● **TASK INSTRUCTIONS**: Instruction for the data below: set down exactly the lines from the line with "Furthermore, I would" to the line with "should or would", inclusive, and no others.

(Dataset items)
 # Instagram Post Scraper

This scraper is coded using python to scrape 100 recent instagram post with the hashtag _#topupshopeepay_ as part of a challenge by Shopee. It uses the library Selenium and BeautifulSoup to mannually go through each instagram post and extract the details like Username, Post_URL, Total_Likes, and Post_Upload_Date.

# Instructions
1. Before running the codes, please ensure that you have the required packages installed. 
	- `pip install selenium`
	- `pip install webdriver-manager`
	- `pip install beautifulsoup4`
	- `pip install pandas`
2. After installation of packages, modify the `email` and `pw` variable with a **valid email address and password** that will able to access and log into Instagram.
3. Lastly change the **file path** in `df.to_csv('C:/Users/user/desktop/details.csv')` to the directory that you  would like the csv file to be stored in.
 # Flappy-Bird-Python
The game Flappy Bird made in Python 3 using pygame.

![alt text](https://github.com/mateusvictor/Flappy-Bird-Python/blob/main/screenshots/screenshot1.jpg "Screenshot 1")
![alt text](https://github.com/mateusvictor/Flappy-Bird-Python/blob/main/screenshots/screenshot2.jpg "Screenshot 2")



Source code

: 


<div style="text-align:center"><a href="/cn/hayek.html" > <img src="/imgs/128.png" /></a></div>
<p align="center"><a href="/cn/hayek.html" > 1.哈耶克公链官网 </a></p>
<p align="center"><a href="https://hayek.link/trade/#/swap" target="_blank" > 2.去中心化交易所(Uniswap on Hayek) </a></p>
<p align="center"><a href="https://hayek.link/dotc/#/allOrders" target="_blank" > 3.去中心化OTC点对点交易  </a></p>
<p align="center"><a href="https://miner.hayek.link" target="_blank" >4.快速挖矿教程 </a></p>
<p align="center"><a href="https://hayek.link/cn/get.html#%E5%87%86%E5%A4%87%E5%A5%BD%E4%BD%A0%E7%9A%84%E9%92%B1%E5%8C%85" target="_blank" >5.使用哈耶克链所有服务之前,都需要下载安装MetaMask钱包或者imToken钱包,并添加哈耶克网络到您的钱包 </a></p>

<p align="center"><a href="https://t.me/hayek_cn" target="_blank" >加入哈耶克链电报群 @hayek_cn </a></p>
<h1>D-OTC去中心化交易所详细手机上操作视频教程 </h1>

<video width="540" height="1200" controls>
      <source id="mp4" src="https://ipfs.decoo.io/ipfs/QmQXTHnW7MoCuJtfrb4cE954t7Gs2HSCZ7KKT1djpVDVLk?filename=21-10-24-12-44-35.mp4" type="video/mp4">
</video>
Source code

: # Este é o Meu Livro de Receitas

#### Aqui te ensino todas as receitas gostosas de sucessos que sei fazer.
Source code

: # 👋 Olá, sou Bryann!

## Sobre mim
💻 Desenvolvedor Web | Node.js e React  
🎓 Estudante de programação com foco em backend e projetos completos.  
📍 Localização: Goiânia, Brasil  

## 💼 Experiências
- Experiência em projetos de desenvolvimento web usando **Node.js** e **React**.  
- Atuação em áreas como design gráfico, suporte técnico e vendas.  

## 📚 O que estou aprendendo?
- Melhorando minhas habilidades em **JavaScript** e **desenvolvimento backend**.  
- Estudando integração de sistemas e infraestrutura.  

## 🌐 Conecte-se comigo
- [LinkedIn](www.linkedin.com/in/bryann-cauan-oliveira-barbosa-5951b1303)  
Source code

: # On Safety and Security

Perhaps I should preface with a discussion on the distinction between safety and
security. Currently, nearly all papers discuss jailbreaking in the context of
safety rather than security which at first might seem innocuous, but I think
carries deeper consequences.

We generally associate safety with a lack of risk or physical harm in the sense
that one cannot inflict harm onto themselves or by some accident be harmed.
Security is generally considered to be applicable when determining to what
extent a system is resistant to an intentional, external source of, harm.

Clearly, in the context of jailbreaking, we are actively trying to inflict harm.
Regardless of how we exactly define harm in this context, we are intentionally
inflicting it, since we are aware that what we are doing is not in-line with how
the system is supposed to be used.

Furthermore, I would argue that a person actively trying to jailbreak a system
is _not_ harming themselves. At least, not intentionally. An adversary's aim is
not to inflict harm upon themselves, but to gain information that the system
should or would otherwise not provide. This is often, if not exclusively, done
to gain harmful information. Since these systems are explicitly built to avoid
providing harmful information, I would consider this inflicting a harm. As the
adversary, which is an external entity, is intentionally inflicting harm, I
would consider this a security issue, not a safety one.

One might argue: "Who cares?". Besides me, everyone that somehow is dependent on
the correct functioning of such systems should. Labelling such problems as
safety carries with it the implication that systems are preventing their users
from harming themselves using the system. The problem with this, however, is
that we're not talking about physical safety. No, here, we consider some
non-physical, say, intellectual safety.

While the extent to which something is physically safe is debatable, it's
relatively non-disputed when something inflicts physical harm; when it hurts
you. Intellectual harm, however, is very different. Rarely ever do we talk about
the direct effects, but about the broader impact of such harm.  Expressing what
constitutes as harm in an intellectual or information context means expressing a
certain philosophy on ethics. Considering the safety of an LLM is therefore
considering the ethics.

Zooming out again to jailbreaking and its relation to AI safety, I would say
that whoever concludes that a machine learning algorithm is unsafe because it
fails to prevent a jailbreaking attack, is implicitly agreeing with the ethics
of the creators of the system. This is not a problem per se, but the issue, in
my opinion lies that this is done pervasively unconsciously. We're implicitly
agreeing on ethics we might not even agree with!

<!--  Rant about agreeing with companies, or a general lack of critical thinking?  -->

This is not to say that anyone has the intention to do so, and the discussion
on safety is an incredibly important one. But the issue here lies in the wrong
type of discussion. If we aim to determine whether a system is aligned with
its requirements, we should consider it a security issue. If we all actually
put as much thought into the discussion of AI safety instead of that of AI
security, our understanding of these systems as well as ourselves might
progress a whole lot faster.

● **TASK ANSWER**:
Furthermore, I would argue that a person actively trying to jailbreak a system
is _not_ harming themselves. At least, not intentionally. An adversary's aim is
not to inflict harm upon themselves, but to gain information that the system
should or would otherwise not provide. This is often, if not exclusively, done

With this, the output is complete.